▸ **Material for the task**:
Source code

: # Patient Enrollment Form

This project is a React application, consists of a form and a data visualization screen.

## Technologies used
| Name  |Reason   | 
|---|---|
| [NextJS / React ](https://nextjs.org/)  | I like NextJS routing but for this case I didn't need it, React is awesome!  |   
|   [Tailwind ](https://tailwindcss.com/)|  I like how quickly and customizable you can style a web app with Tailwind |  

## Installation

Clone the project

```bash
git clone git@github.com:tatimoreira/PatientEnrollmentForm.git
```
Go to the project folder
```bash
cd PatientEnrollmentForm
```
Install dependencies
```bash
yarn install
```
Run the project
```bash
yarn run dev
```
--
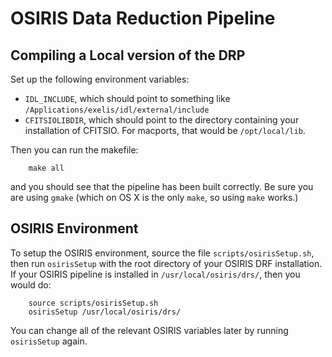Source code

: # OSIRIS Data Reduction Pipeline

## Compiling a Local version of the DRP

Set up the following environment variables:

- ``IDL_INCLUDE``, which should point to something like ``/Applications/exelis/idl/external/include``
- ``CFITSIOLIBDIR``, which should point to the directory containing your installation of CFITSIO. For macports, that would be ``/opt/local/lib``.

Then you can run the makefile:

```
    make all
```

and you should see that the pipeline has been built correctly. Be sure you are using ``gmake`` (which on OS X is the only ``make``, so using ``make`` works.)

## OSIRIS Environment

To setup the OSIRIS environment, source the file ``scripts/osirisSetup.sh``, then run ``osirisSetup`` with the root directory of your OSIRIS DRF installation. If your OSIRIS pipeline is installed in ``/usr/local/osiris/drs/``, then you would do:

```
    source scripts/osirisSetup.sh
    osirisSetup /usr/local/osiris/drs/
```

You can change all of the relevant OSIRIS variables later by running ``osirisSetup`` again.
...
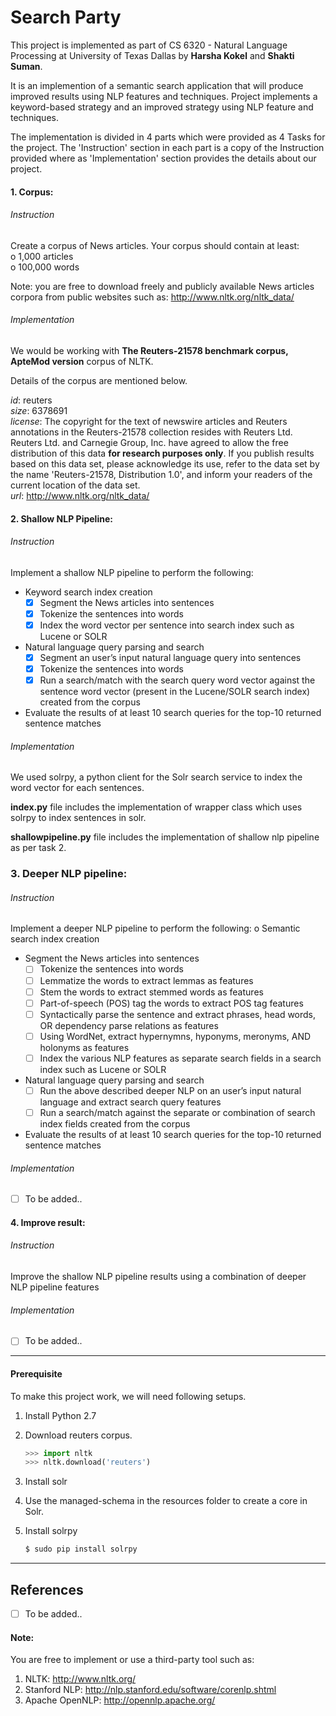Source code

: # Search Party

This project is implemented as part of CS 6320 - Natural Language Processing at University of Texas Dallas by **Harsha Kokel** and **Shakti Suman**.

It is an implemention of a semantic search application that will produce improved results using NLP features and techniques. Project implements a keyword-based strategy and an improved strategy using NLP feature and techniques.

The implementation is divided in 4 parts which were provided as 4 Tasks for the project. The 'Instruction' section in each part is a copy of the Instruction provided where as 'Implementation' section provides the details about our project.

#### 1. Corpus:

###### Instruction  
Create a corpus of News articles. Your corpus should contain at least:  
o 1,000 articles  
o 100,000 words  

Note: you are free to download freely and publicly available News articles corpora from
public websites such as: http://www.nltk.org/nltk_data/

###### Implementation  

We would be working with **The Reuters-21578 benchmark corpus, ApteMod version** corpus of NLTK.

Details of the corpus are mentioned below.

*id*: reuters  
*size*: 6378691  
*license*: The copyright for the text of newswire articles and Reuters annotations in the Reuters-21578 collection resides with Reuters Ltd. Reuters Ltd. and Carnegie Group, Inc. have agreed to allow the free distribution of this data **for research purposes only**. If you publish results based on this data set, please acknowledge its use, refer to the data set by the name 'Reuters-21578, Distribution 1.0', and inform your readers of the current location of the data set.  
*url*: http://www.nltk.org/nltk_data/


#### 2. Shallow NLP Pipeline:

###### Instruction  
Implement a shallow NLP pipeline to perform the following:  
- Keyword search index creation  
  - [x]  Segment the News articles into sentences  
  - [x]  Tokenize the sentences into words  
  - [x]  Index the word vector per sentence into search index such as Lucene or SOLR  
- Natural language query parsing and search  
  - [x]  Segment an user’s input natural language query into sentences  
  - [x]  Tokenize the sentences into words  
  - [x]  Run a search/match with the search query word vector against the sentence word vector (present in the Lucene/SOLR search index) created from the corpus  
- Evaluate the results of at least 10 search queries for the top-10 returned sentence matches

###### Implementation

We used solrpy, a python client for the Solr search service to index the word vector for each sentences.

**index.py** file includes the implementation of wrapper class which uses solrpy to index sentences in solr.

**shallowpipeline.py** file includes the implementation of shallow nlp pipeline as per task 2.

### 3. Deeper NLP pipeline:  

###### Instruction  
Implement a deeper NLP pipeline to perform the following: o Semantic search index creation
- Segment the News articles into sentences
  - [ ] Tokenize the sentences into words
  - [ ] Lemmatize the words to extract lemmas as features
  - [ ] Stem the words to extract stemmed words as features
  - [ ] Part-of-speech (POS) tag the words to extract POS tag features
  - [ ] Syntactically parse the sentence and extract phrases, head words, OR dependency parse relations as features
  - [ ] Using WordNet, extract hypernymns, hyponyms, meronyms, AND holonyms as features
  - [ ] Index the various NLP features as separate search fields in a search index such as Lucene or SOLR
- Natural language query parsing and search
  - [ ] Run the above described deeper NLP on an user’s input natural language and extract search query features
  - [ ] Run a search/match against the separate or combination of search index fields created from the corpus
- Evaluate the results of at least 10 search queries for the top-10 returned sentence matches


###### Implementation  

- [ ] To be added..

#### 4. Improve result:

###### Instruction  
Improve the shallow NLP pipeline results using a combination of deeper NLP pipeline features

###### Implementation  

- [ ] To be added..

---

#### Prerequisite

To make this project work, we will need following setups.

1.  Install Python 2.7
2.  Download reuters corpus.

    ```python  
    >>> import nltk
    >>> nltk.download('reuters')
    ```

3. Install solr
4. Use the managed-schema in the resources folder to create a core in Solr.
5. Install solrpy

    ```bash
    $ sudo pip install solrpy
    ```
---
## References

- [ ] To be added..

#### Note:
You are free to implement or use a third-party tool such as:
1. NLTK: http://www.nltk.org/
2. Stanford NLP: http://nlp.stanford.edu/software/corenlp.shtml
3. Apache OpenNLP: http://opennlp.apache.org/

▸ **What to do**: Show each line from the listing above that includes the word "parsing".

▸ **Finished task**:
- Natural language query parsing and search  
- Natural language query parsing and search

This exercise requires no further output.